Anne Kilroy


Sr. Anne Kilroy is a Loreto Sister, living and working in Belfast, Northern Ireland. She is a painter, musician, teacher and dancer. Sr. Anne has also been deeply involved in working for refugees and participating in the work of peace and reconciliation in Norther Ireland. To see more about her life, read this 2010 article from the Belfast Telegraph.

Artist’s Statement

I am an amateur oil painter. I love to take a theme from nature which relates to my own experience and explore it from various angles.Time spent in Achill island in the last few Summers led me to a focus on bogland, especially last August when the heather was in full bloom. I have really enjoyed the freedom of colour, brush-stroke and interpretation this subject has given me. 

Mystery, history and beauty dwell beneath and on the spongy surface of our bogs.  The history and evolution of bogs, as well as the human history they hide and reveal, is very complex, especially in this small island of ours which has more than its share of bogland and rainfall. However, the overuse of bogland for energy and fuel has put this delicate balance in jeopardy. 

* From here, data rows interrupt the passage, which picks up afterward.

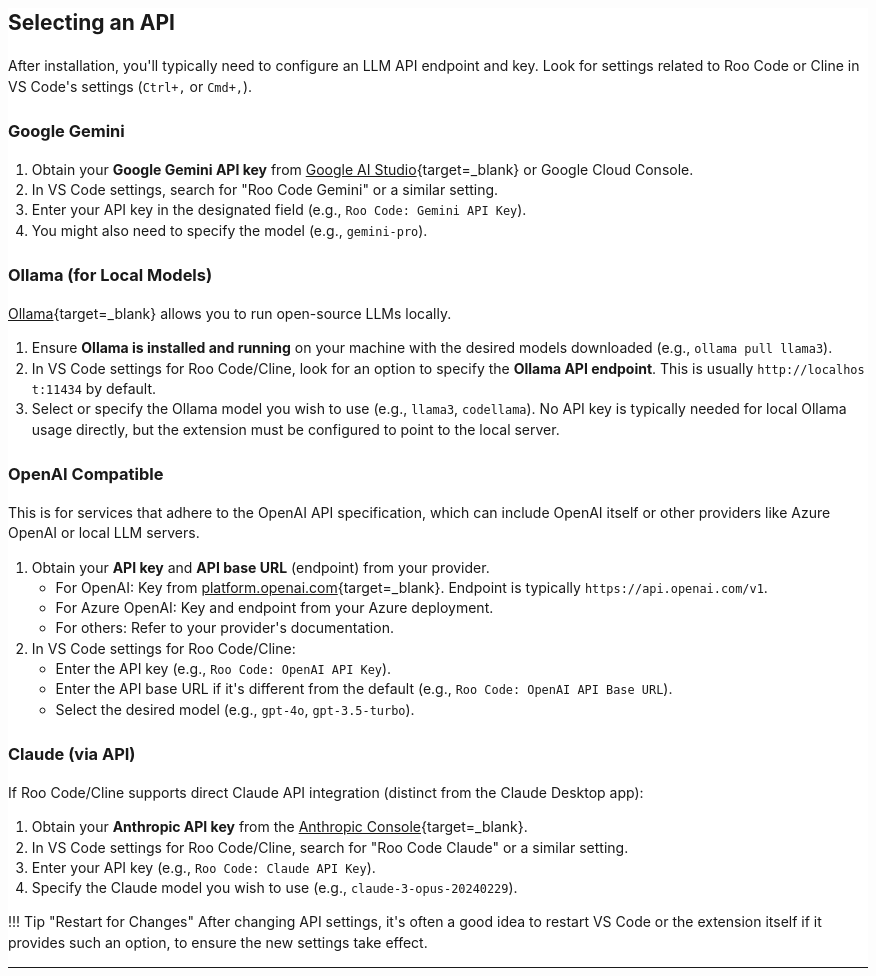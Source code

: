 ## Selecting an API

After installation, you'll typically need to configure an LLM API endpoint and key. Look for settings related to Roo Code or Cline in VS Code's settings (`Ctrl+,` or `Cmd+,`).

### Google Gemini

1.  Obtain your **Google Gemini API key** from [Google AI Studio](https://aistudio.google.com/){target=_blank} or Google Cloud Console.
2.  In VS Code settings, search for "Roo Code Gemini" or a similar setting.
3.  Enter your API key in the designated field (e.g., `Roo Code: Gemini API Key`).
4.  You might also need to specify the model (e.g., `gemini-pro`).

### Ollama (for Local Models)

[Ollama](https://ollama.ai/){target=_blank} allows you to run open-source LLMs locally.

1.  Ensure **Ollama is installed and running** on your machine with the desired models downloaded (e.g., `ollama pull llama3`).
2.  In VS Code settings for Roo Code/Cline, look for an option to specify the **Ollama API endpoint**. This is usually `http://localhost:11434` by default.
3.  Select or specify the Ollama model you wish to use (e.g., `llama3`, `codellama`). No API key is typically needed for local Ollama usage directly, but the extension must be configured to point to the local server.

### OpenAI Compatible

This is for services that adhere to the OpenAI API specification, which can include OpenAI itself or other providers like Azure OpenAI or local LLM servers.

1.  Obtain your **API key** and **API base URL** (endpoint) from your provider.
    * For OpenAI: Key from [platform.openai.com](https://platform.openai.com/api-keys){target=_blank}. Endpoint is typically `https://api.openai.com/v1`.
    * For Azure OpenAI: Key and endpoint from your Azure deployment.
    * For others: Refer to your provider's documentation.
2.  In VS Code settings for Roo Code/Cline:
    * Enter the API key (e.g., `Roo Code: OpenAI API Key`).
    * Enter the API base URL if it's different from the default (e.g., `Roo Code: OpenAI API Base URL`).
    * Select the desired model (e.g., `gpt-4o`, `gpt-3.5-turbo`).

### Claude (via API)

If Roo Code/Cline supports direct Claude API integration (distinct from the Claude Desktop app):

1.  Obtain your **Anthropic API key** from the [Anthropic Console](https://console.anthropic.com/){target=_blank}.
2.  In VS Code settings for Roo Code/Cline, search for "Roo Code Claude" or a similar setting.
3.  Enter your API key (e.g., `Roo Code: Claude API Key`).
4.  Specify the Claude model you wish to use (e.g., `claude-3-opus-20240229`).

!!! Tip "Restart for Changes"
    After changing API settings, it's often a good idea to restart VS Code or the extension itself if it provides such an option, to ensure the new settings take effect.

---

My walks in the Ormeau Park have provided much inspiration throughout the seasons. The various shapes and textures of the trunks and barks of trees have been a particular source of interest and reflection. The low Winter sun sets the trunk and bare branches alight and exposes their shapes in stark relief. Last year there were two trees in particular which became the object of my camera and brush: The ‘burnt yew tree’ and the ‘dancing oak’ I had photographed the yew before it was burned.  It’s limb-like shape was accentuated,  its charred  bark became a symbol of our abuse of nature. Yet, it became ever more attractive and beautiful to me even in its death throes. I pleaded for its preservation, but eventually it was cut down and not even a stump marks the spot now. It spoke to me of transience and suffering. But it also gave comfort in a time of personal loss. In contrast, the ‘dancing tree’ makes a statement of life and resurrection. This little oak has always attracted me because of its dance-like posture.